§ **EXERCISE**
In the entries below, begin at the line that has "## ER Diagram", stop after the line that has "- **감독/각본**: 펠릭스 빈더(Felix Binder) / 미상", and output those lines exactly with no pictures.
[Opening STUDY MATERIAL section]
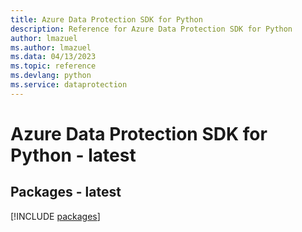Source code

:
 ```yaml
---
title: Azure Data Protection SDK for Python
description: Reference for Azure Data Protection SDK for Python
author: lmazuel
ms.author: lmazuel
ms.data: 04/13/2023
ms.topic: reference
ms.devlang: python
ms.service: dataprotection
---
```

# Azure Data Protection SDK for Python - latest
## Packages - latest
[!INCLUDE [packages](data-protection-index.md)]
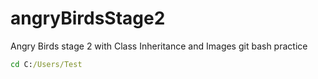# angryBirdsStage2
Angry Birds stage 2 with Class Inheritance and Images
git bash practice
``` cmd
cd C:/Users/Test
```
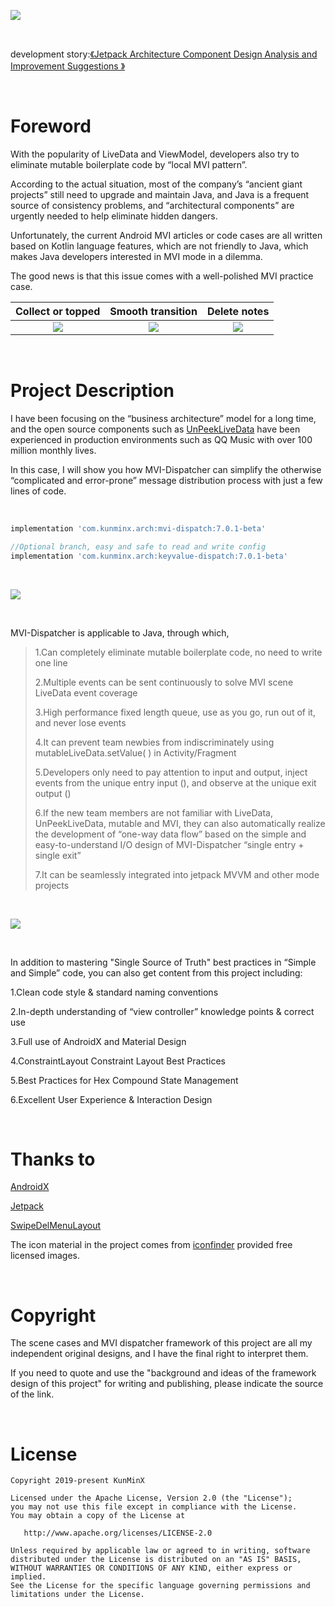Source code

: ![](https://tva1.sinaimg.cn/large/e6c9d24ely1h48wrrwn0oj21890u00y9.jpg)

&nbsp;

development story:[《Jetpack Architecture Component Design Analysis and Improvement Suggestions
》](https://medium.com/@kunminx/google-android-official-architecture-example-i-am-waiting-for-you-at-the-starting-line-b4752d97f283)

&nbsp;

# Foreword

With the popularity of LiveData and ViewModel, developers also try to eliminate mutable boilerplate code by “local MVI pattern”.

According to the actual situation, most of the company’s “ancient giant projects” still need to upgrade and maintain Java, and Java is a frequent source of consistency problems, and “architectural components” are urgently needed to help eliminate hidden dangers.

Unfortunately, the current Android MVI articles or code cases are all written based on Kotlin language features, which are not friendly to Java, which makes Java developers interested in MVI mode in a dilemma.

The good news is that this issue comes with a well-polished MVI practice case.

|                      Collect or topped                       |                      Smooth transition                       |                         Delete notes                         |
| :----------------------------------------------------------: | :----------------------------------------------------------: | :----------------------------------------------------------: |
| ![](https://tva1.sinaimg.cn/large/e6c9d24ely1h3vup9ck57g20u01o0hbm.gif) | ![](https://tva1.sinaimg.cn/large/e6c9d24ely1h3vupfbex2g20u01o0qv6.gif) | ![](https://tva1.sinaimg.cn/large/e6c9d24ely1h3vuplwiuqg20u01o0x2t.gif) |

&nbsp;

# Project Description

I have been focusing on the “business architecture” model for a long time, and the open source components such as [UnPeekLiveData](https://github.com/KunMinX/UnPeek-LiveData) have been experienced in production environments such as QQ Music with over 100 million monthly lives.

In this case, I will show you how MVI-Dispatcher can simplify the otherwise “complicated and error-prone” message distribution process with just a few lines of code.

&nbsp;

```Groovy
implementation 'com.kunminx.arch:mvi-dispatch:7.0.1-beta'

//Optional branch, easy and safe to read and write config
implementation 'com.kunminx.arch:keyvalue-dispatch:7.0.1-beta'
```

&nbsp;

![](https://tva1.sinaimg.cn/large/e6c9d24ely1h3vupvpzprj21o40h90wp.jpg)

&nbsp;

MVI-Dispatcher is applicable to Java, through which,

> 1.Can completely eliminate mutable boilerplate code, no need to write one line
>
> 2.Multiple events can be sent continuously to solve MVI scene LiveData event coverage
>
> 3.High performance fixed length queue, use as you go, run out of it, and never lose events
>
> 4.It can prevent team newbies from indiscriminately using mutableLiveData.setValue( ) in Activity/Fragment
>
> 5.Developers only need to pay attention to input and output, inject events from the unique entry input (), and observe at the unique exit output ()
>
> 6.If the new team members are not familiar with LiveData, UnPeekLiveData, mutable and MVI, they can also automatically realize the development of “one-way data flow” based on the simple and easy-to-understand I/O design of MVI-Dispatcher “single entry + single exit”
>
> 7.It can be seamlessly integrated into jetpack MVVM and other mode projects

&nbsp;

![](https://tva1.sinaimg.cn/large/e6c9d24ely1h4al1milgpj21dj0u045c.jpg)

&nbsp;

In addition to mastering "Single Source of Truth" best practices in “Simple and Simple” code, you can also get content from this project including:

1.Clean code style & standard naming conventions

2.In-depth understanding of “view controller” knowledge points & correct use

3.Full use of AndroidX and Material Design

4.ConstraintLayout Constraint Layout Best Practices

5.Best Practices for Hex Compound State Management

6.Excellent User Experience & Interaction Design


&nbsp;

# Thanks to

[AndroidX](https://developer.android.google.cn/jetpack/androidx)

[Jetpack](https://developer.android.google.cn/jetpack/)

[SwipeDelMenuLayout](https://github.com/mcxtzhang/SwipeDelMenuLayout)

The icon material in the project comes from [iconfinder](https://www.iconfinder.com/) provided free licensed images.

&nbsp;

# Copyright

The scene cases and MVI dispatcher framework of this project are all my independent original designs, and I have the final right to interpret them.

If you need to quote and use the "background and ideas of the framework design of this project" for writing and publishing, please indicate the source of the link.

&nbsp;

# License

```
Copyright 2019-present KunMinX

Licensed under the Apache License, Version 2.0 (the "License");
you may not use this file except in compliance with the License.
You may obtain a copy of the License at

   http://www.apache.org/licenses/LICENSE-2.0

Unless required by applicable law or agreed to in writing, software
distributed under the License is distributed on an "AS IS" BASIS,
WITHOUT WARRANTIES OR CONDITIONS OF ANY KIND, either express or implied.
See the License for the specific language governing permissions and
limitations under the License.
```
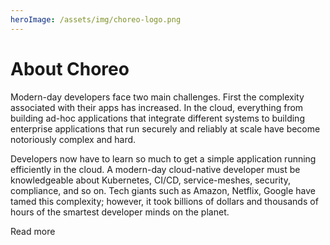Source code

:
 ```yaml
---
heroImage: /assets/img/choreo-logo.png
---
```

# About Choreo

Modern-day developers face two main challenges. First the complexity associated with their apps has increased. In the cloud, everything from building ad-hoc applications that integrate different systems to building enterprise applications that run securely and reliably at scale have become notoriously complex and hard. 

Developers now have to learn so much to get a simple application running efficiently in the cloud. A modern-day cloud-native developer must be knowledgeable about Kubernetes, CI/CD, service-meshes, security, compliance, and so on. Tech giants such as Amazon, Netflix, Google have tamed this complexity; however, it took billions of dollars and thousands of hours of the smartest developer minds on the planet.

Read more

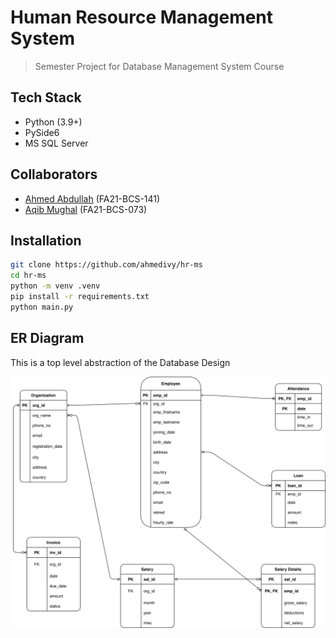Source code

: # Human Resource Management System

> Semester Project for Database Management System Course

## Tech Stack

- Python (3.9+)
- PySide6
- MS SQL Server

## Collaborators

- [Ahmed Abdullah](https://github.com/ahmedivy) (FA21-BCS-141)
- [Aqib Mughal](https://github.com/aqibmughal1) (FA21-BCS-073)

## Installation

```bash
git clone https://github.com/ahmedivy/hr-ms
cd hr-ms
python -m venv .venv
pip install -r requirements.txt
python main.py
```

## ER Diagram

This is a top level abstraction of the Database Design

![ER-Diagram](diagrams/HRMS-ERD.svg)
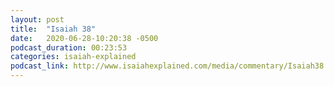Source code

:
 ```yaml
---
layout: post
title:  "Isaiah 38"
date:   2020-06-28-10:20:38 -0500
podcast_duration: 00:23:53
categories: isaiah-explained
podcast_link: http://www.isaiahexplained.com/media/commentary/Isaiah38.mp3
---
```

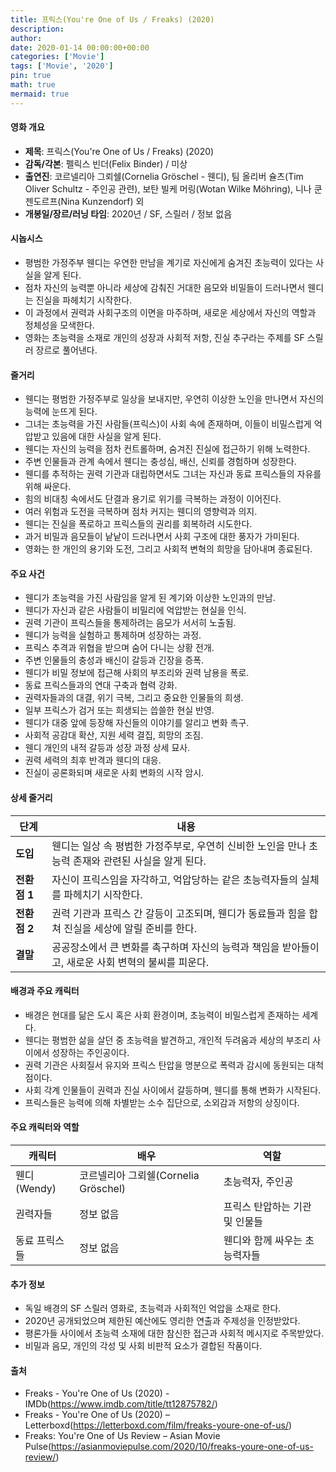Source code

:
 ```yaml
---
title: 프릭스(You're One of Us / Freaks) (2020)
description: 
author: 
date: 2020-01-14 00:00:00+00:00
categories: ['Movie']
tags: ['Movie', '2020']
pin: true
math: true
mermaid: true
---
```

#### 영화 개요

- **제목**: 프릭스(You're One of Us / Freaks) (2020)  
- **감독/각본**: 펠릭스 빈더(Felix Binder) / 미상  
- **출연진**: 코르넬리아 그뢰쉘(Cornelia Gröschel - 웬디), 팀 올리버 슐츠(Tim Oliver Schultz - 주인공 관련), 보탄 빌케 머링(Wotan Wilke Möhring), 니나 쿤젠도르프(Nina Kunzendorf) 외  
- **개봉일/장르/러닝 타임**: 2020년 / SF, 스릴러 / 정보 없음  

#### 시놉시스

- 평범한 가정주부 웬디는 우연한 만남을 계기로 자신에게 숨겨진 초능력이 있다는 사실을 알게 된다.  
- 점차 자신의 능력뿐 아니라 세상에 감춰진 거대한 음모와 비밀들이 드러나면서 웬디는 진실을 파헤치기 시작한다.  
- 이 과정에서 권력과 사회구조의 이면을 마주하며, 새로운 세상에서 자신의 역할과 정체성을 모색한다.  
- 영화는 초능력을 소재로 개인의 성장과 사회적 저항, 진실 추구라는 주제를 SF 스릴러 장르로 풀어낸다.  

#### 줄거리

- 웬디는 평범한 가정주부로 일상을 보내지만, 우연히 이상한 노인을 만나면서 자신의 능력에 눈뜨게 된다.  
- 그녀는 초능력을 가진 사람들(프릭스)이 사회 속에 존재하며, 이들이 비밀스럽게 억압받고 있음에 대한 사실을 알게 된다.  
- 웬디는 자신의 능력을 점차 컨트롤하며, 숨겨진 진실에 접근하기 위해 노력한다.  
- 주변 인물들과 관계 속에서 웬디는 충성심, 배신, 신뢰를 경험하며 성장한다.  
- 웬디를 추적하는 권력 기관과 대립하면서도 그녀는 자신과 동료 프릭스들의 자유를 위해 싸운다.  
- 힘의 비대칭 속에서도 단결과 용기로 위기를 극복하는 과정이 이어진다.  
- 여러 위험과 도전을 극복하며 점차 커지는 웬디의 영향력과 의지.  
- 웬디는 진실을 폭로하고 프릭스들의 권리를 회복하려 시도한다.  
- 과거 비밀과 음모들이 낱낱이 드러나면서 사회 구조에 대한 풍자가 가미된다.  
- 영화는 한 개인의 용기와 도전, 그리고 사회적 변혁의 희망을 담아내며 종료된다.  

#### 주요 사건

- 웬디가 초능력을 가진 사람임을 알게 된 계기와 이상한 노인과의 만남.  
- 웬디가 자신과 같은 사람들이 비밀리에 억압받는 현실을 인식.  
- 권력 기관이 프릭스들을 통제하려는 음모가 서서히 노출됨.  
- 웬디가 능력을 실험하고 통제하며 성장하는 과정.  
- 프릭스 추격과 위협을 받으며 숨어 다니는 상황 전개.  
- 주변 인물들의 충성과 배신이 갈등과 긴장을 증폭.  
- 웬디가 비밀 정보에 접근해 사회의 부조리와 권력 남용을 폭로.  
- 동료 프릭스들과의 연대 구축과 협력 강화.  
- 권력자들과의 대결, 위기 극복, 그리고 중요한 인물들의 희생.  
- 일부 프릭스가 검거 또는 희생되는 씁쓸한 현실 반영.  
- 웬디가 대중 앞에 등장해 자신들의 이야기를 알리고 변화 촉구.  
- 사회적 공감대 확산, 지원 세력 결집, 희망의 조짐.  
- 웬디 개인의 내적 갈등과 성장 과정 상세 묘사.  
- 권력 세력의 최후 반격과 웬디의 대응.  
- 진실이 공론화되며 새로운 사회 변화의 시작 암시.  

#### 상세 줄거리

| **단계**  | **내용** |
|-----------|----------|
| **도입**  | 웬디는 일상 속 평범한 가정주부로, 우연히 신비한 노인을 만나 초능력 존재와 관련된 사실을 알게 된다. |
| **전환점 1** | 자신이 프릭스임을 자각하고, 억압당하는 같은 초능력자들의 실체를 파헤치기 시작한다. |
| **전환점 2** | 권력 기관과 프릭스 간 갈등이 고조되며, 웬디가 동료들과 힘을 합쳐 진실을 세상에 알릴 준비를 한다. |
| **결말**  | 공공장소에서 큰 변화를 촉구하며 자신의 능력과 책임을 받아들이고, 새로운 사회 변혁의 불씨를 피운다. |

#### 배경과 주요 캐릭터

- 배경은 현대를 닮은 도시 혹은 사회 환경이며, 초능력이 비밀스럽게 존재하는 세계다.  
- 웬디는 평범한 삶을 살던 중 초능력을 발견하고, 개인적 두려움과 세상의 부조리 사이에서 성장하는 주인공이다.  
- 권력 기관은 사회질서 유지와 프릭스 탄압을 명분으로 폭력과 감시에 동원되는 대척점이다.  
- 사회 각계 인물들이 권력과 진실 사이에서 갈등하며, 웬디를 통해 변화가 시작된다.  
- 프릭스들은 능력에 의해 차별받는 소수 집단으로, 소외감과 저항의 상징이다.  

#### 주요 캐릭터와 역할

| **캐릭터** | **배우**               | **역할**                         |
|------------|------------------------|---------------------------------|
| 웬디(Wendy) | 코르넬리아 그뢰쉘(Cornelia Gröschel) | 초능력자, 주인공                 |
| 권력자들      | 정보 없음                | 프릭스 탄압하는 기관 및 인물들       |
| 동료 프릭스들  | 정보 없음                | 웬디와 함께 싸우는 초능력자들         |

#### 추가 정보

- 독일 배경의 SF 스릴러 영화로, 초능력과 사회적인 억압을 소재로 한다.  
- 2020년 공개되었으며 제한된 예산에도 영리한 연출과 주제성을 인정받았다.  
- 평론가들 사이에서 초능력 소재에 대한 참신한 접근과 사회적 메시지로 주목받았다.  
- 비밀과 음모, 개인의 각성 및 사회 비판적 요소가 결합된 작품이다.  

#### 출처

- Freaks - You're One of Us (2020) - IMDb(https://www.imdb.com/title/tt12875782/)  
- Freaks - You're One of Us (2020) – Letterboxd(https://letterboxd.com/film/freaks-youre-one-of-us/)  
- Freaks: You're One of Us Review – Asian Movie Pulse(https://asianmoviepulse.com/2020/10/freaks-youre-one-of-us-review/)
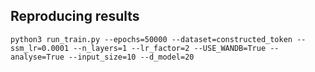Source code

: ## Reproducing results

```python3 run_train.py --epochs=50000 --dataset=constructed_token --ssm_lr=0.0001 --n_layers=1 --lr_factor=2 --USE_WANDB=True --analyse=True --input_size=10 --d_model=20```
[Closing STUDY MATERIAL section]
§ **YOUR SOLUTION**
## ER Diagram

This is a top level abstraction of the Database Design

![ER-Diagram](diagrams/HRMS-ERD.svg)
Source code

:
 ```yaml
---
layout: post
title:  "Isaiah 38"
date:   2020-06-28-10:20:38 -0500
podcast_duration: 00:23:53
categories: isaiah-explained
podcast_link: http://www.isaiahexplained.com/media/commentary/Isaiah38.mp3
---
```

Source code

:
 ```yaml
---
title: 프릭스(You're One of Us / Freaks) (2020)
description: 
author: 
date: 2020-01-14 00:00:00+00:00
categories: ['Movie']
tags: ['Movie', '2020']
pin: true
math: true
mermaid: true
---
```

#### 영화 개요

- **제목**: 프릭스(You're One of Us / Freaks) (2020)  
- **감독/각본**: 펠릭스 빈더(Felix Binder) / 미상  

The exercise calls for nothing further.